Search the records for "randomly". Report every line where it occurs.

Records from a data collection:
*****
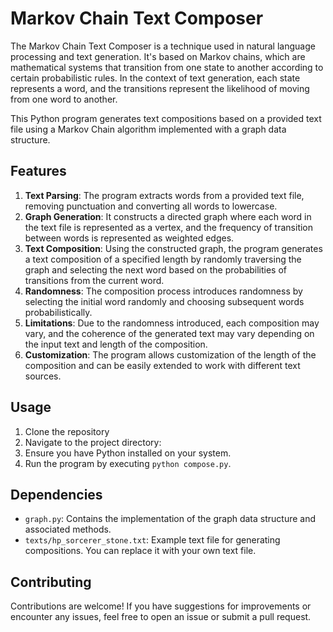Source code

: # Markov Chain Text Composer

The Markov Chain Text Composer is a technique used in natural language processing and text generation. It's based on Markov chains, which are mathematical systems that transition from one state to another according to certain probabilistic rules. In the context of text generation, each state represents a word, and the transitions represent the likelihood of moving from one word to another.

This Python program generates text compositions based on a provided text file using a Markov Chain algorithm implemented with a graph data structure.

## Features

1. **Text Parsing**: The program extracts words from a provided text file, removing punctuation and converting all words to lowercase.
2. **Graph Generation**: It constructs a directed graph where each word in the text file is represented as a vertex, and the frequency of transition between words is represented as weighted edges.
3. **Text Composition**: Using the constructed graph, the program generates a text composition of a specified length by randomly traversing the graph and selecting the next word based on the probabilities of transitions from the current word.
4. **Randomness**: The composition process introduces randomness by selecting the initial word randomly and choosing subsequent words probabilistically.
5. **Limitations**: Due to the randomness introduced, each composition may vary, and the coherence of the generated text may vary depending on the input text and length of the composition.
6. **Customization**: The program allows customization of the length of the composition and can be easily extended to work with different text sources.

## Usage

1. Clone the repository
2. Navigate to the project directory: 
3. Ensure you have Python installed on your system.
4. Run the program by executing `python compose.py`.

## Dependencies

- `graph.py`: Contains the implementation of the graph data structure and associated methods.
- `texts/hp_sorcerer_stone.txt`: Example text file for generating compositions. You can replace it with your own text file.

## Contributing

Contributions are welcome! If you have suggestions for improvements or encounter any issues, feel free to open an issue or submit a pull request.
*****
*Solution below*
3. **Text Composition**: Using the constructed graph, the program generates a text composition of a specified length by randomly traversing the graph and selecting the next word based on the probabilities of transitions from the current word.
4. **Randomness**: The composition process introduces randomness by selecting the initial word randomly and choosing subsequent words probabilistically.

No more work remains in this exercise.